[DATA TO PROCESS]

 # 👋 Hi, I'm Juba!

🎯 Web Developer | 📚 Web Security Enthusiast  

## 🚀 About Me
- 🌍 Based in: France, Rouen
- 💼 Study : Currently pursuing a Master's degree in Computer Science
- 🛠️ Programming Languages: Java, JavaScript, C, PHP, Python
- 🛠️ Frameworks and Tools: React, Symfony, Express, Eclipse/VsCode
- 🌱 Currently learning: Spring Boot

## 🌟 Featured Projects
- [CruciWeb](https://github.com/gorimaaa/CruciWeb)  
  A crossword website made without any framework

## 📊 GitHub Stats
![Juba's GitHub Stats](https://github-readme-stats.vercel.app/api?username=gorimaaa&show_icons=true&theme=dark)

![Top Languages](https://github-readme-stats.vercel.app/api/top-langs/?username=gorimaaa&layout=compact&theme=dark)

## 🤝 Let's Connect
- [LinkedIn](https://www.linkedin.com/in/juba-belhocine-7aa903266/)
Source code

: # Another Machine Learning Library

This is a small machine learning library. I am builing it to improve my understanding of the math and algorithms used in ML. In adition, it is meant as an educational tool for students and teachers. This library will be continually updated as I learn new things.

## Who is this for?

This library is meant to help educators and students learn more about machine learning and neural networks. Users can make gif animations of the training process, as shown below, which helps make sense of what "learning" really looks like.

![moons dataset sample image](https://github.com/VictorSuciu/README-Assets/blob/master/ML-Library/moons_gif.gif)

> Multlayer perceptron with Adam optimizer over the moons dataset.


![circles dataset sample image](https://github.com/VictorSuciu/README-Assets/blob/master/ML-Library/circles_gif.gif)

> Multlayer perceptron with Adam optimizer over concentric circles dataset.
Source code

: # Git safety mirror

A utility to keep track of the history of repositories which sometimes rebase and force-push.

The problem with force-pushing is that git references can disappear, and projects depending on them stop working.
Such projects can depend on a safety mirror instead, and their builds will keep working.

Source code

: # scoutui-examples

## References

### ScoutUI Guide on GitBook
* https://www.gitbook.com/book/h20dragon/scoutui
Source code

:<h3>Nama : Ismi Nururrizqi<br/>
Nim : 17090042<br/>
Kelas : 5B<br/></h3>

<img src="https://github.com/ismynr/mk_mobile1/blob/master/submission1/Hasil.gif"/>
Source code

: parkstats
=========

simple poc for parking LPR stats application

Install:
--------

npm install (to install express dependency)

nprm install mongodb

[/DATA TO PROCESS]
[DATA TO PROCESS]

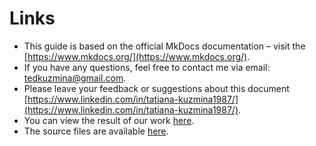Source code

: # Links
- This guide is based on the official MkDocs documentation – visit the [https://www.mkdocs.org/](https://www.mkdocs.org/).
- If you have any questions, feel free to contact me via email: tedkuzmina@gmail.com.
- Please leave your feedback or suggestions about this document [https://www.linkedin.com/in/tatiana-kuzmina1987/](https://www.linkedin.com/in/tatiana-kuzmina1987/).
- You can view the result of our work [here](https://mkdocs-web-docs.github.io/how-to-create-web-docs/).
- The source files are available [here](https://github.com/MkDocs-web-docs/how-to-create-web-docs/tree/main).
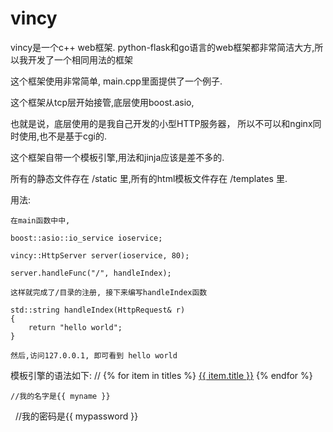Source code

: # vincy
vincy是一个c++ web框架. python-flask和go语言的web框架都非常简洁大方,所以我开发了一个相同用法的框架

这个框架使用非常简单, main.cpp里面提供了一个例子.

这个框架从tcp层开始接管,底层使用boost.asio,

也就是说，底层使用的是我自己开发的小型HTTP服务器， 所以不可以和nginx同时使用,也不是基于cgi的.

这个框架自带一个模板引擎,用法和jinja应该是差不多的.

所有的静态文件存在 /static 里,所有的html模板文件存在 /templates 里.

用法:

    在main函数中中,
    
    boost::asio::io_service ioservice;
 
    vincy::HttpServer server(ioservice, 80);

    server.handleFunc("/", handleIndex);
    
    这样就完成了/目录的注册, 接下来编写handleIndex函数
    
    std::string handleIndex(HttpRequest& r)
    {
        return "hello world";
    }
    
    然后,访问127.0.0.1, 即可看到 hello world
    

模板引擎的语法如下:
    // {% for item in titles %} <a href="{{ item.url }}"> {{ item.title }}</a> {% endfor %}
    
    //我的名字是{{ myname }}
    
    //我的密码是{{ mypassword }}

[/DATA TO PROCESS]

**WORK TASK:** Going through the records above line by line, tally those with the word "world" and answer with the number only.

**EXPECTED ANSWER:** 2